When confronted with the trade-off of benefit for a small number of women versus harm of uncertain magnitude for a larger number, the 1997 Consensus Development Conference suggested an approach that others have termed shared decision making [21]. In part because of the format of its report, the Consensus panel did not explain the approach in detail, and many persons who heard the report were understandably skeptical. It sounded as if health care professionals were simply passing a very difficult decision on to their patients, who would be even less equipped to make an informed decision.

Although physicians and patients have always shared decision making to some extent, the degree to which physicians' decision-making styles include patient participation varies greatly [22, 23]. One style, with a high degree of patient participation, has been termed shared decision making; this process is becoming more formalized and elaborated for select problems. In this process, the physician first presents evidence about choices and their outcomes (both benefits and harms). Next, the patient's values about the outcomes of each option are elicited and clarified. Finally, patient and physician agree on what option best meets the patient's values. This process, although it has not yet been fully developed and evaluated, is intended to occur in a highly explicit, consensual, give-and-take manner so that the clinician provides medical expertise and helps the patient understand the options and their consequences (corresponding to decision-making step 1) and the patient provides values for each potential consequence (step 2). Because input from both clinician and patient is critical, the decision is "shared." This formal approach has been applied to several specific medical problems [21, 24-26] and is especially useful when "the superiority of one option over another is uncertain and depends on patient preferences" [27]. As one part of this process, individual persons decide how involved they want to be in decision making [23].

There are several variations on this theme of formal shared decision making [28]. In situations in which the health benefits clearly outweigh the potential harms, the physician may play a greater role, encouraging the patient to make a particular decision. In other situations, such as that of screening mammography for women in their 40s, in which the balance between benefit and harm is open to interpretation, the physician tries not to substitute his or her values for those of the patient.

Despite the growing body of literature describing the benefits of shared decision making, some remain skeptical about its feasibility in the hectic clinical setting. Research is ongoing about methods to be used during this process (for example, use of printed educational materials, story boards, a "balance sheet," or computer programs to implement this approach in medical practice [21, 26, 29]). Because the approach has not been fully evaluated, it is understandable that many persons were skeptical about the call of the Consensus Development Conference for shared decision making. At the same time, it is difficult to understand how the concept of sharing medical decisions can be seen as anything but a core principle of good medical practice.

Disagreement about How To Factor Cost into Policy Decisions

Consideration of cost-effectiveness provokes disagreement at the policy level because different decision makers have inherently conflicting perspectives. From a societal perspective, cost-effectiveness analysis provides a way to compare different policy choices in the allocation of scarce resources, but it is generally not a major concern from the perspective of an individual person.

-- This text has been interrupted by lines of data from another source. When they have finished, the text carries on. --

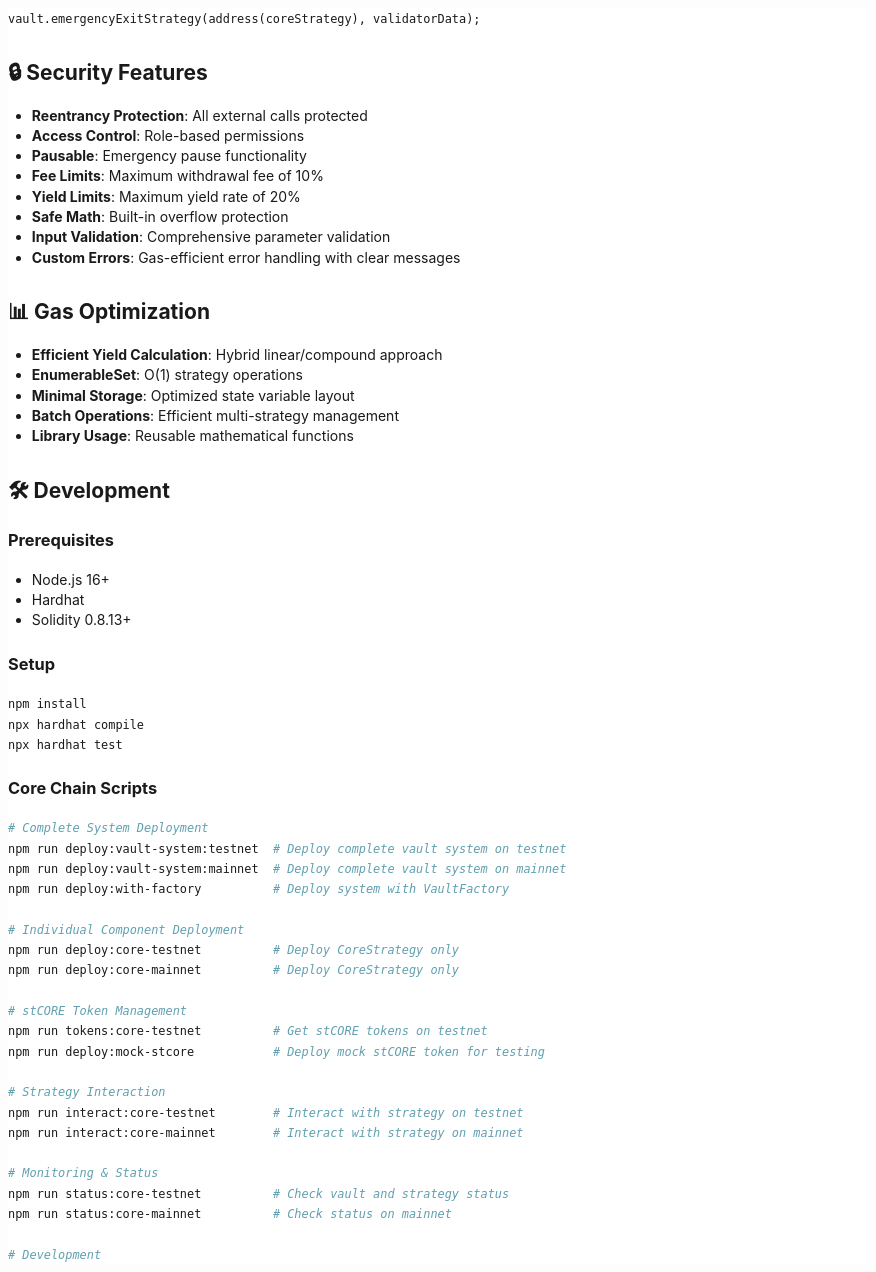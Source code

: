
 ```solidity
vault.emergencyExitStrategy(address(coreStrategy), validatorData);
```

## 🔒 Security Features

- **Reentrancy Protection**: All external calls protected
- **Access Control**: Role-based permissions
- **Pausable**: Emergency pause functionality
- **Fee Limits**: Maximum withdrawal fee of 10%
- **Yield Limits**: Maximum yield rate of 20%
- **Safe Math**: Built-in overflow protection
- **Input Validation**: Comprehensive parameter validation
- **Custom Errors**: Gas-efficient error handling with clear messages

## 📊 Gas Optimization

- **Efficient Yield Calculation**: Hybrid linear/compound approach
- **EnumerableSet**: O(1) strategy operations
- **Minimal Storage**: Optimized state variable layout
- **Batch Operations**: Efficient multi-strategy management
- **Library Usage**: Reusable mathematical functions

## 🛠️ Development

### Prerequisites

- Node.js 16+
- Hardhat
- Solidity 0.8.13+

### Setup

```bash
npm install
npx hardhat compile
npx hardhat test
```

### Core Chain Scripts

```bash
# Complete System Deployment
npm run deploy:vault-system:testnet  # Deploy complete vault system on testnet
npm run deploy:vault-system:mainnet  # Deploy complete vault system on mainnet
npm run deploy:with-factory          # Deploy system with VaultFactory

# Individual Component Deployment
npm run deploy:core-testnet          # Deploy CoreStrategy only
npm run deploy:core-mainnet          # Deploy CoreStrategy only

# stCORE Token Management
npm run tokens:core-testnet          # Get stCORE tokens on testnet
npm run deploy:mock-stcore           # Deploy mock stCORE token for testing

# Strategy Interaction
npm run interact:core-testnet        # Interact with strategy on testnet
npm run interact:core-mainnet        # Interact with strategy on mainnet

# Monitoring & Status
npm run status:core-testnet          # Check vault and strategy status
npm run status:core-mainnet          # Check status on mainnet

# Development
```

The recent policy debate about mammography for women in their 40s is remarkable for the almost total absence of discussion of cost, given that cost in 1997 is a major consideration in almost every other aspect of health care. Thus, cost was ruled out as a consideration at the beginning of the Consensus Development Conference and was never mentioned in the statements of either the American Cancer Society or the National Cancer Advisory Board. Although all three statements advocated third-party coverage of mammography for women in their 40s, there was no supporting economic analysis or comparison with other competing health care activities.

Because mammography for women in their 40s is technically less effective and its costs are, if anything, higher (because of the consequent need for more frequent screening and the greater numbers of false-positive results requiring work-up), mammography must be less cost-effective for women in their 40s than for women in their 50s and 60s. Screening thus becomes a very expensive strategy for controlling breast cancer for women in their 40s.

Although factors other than cost-effectiveness clearly enter into policy decisions about screening, cost-effectiveness should still be explicitly considered. Indeed, when the results of a cost-effectiveness analysis appear to be dramatically at odds with a policy decision, that fact itself should provide strong motivation to identify the other factors that are driving, and perhaps distorting, the decision.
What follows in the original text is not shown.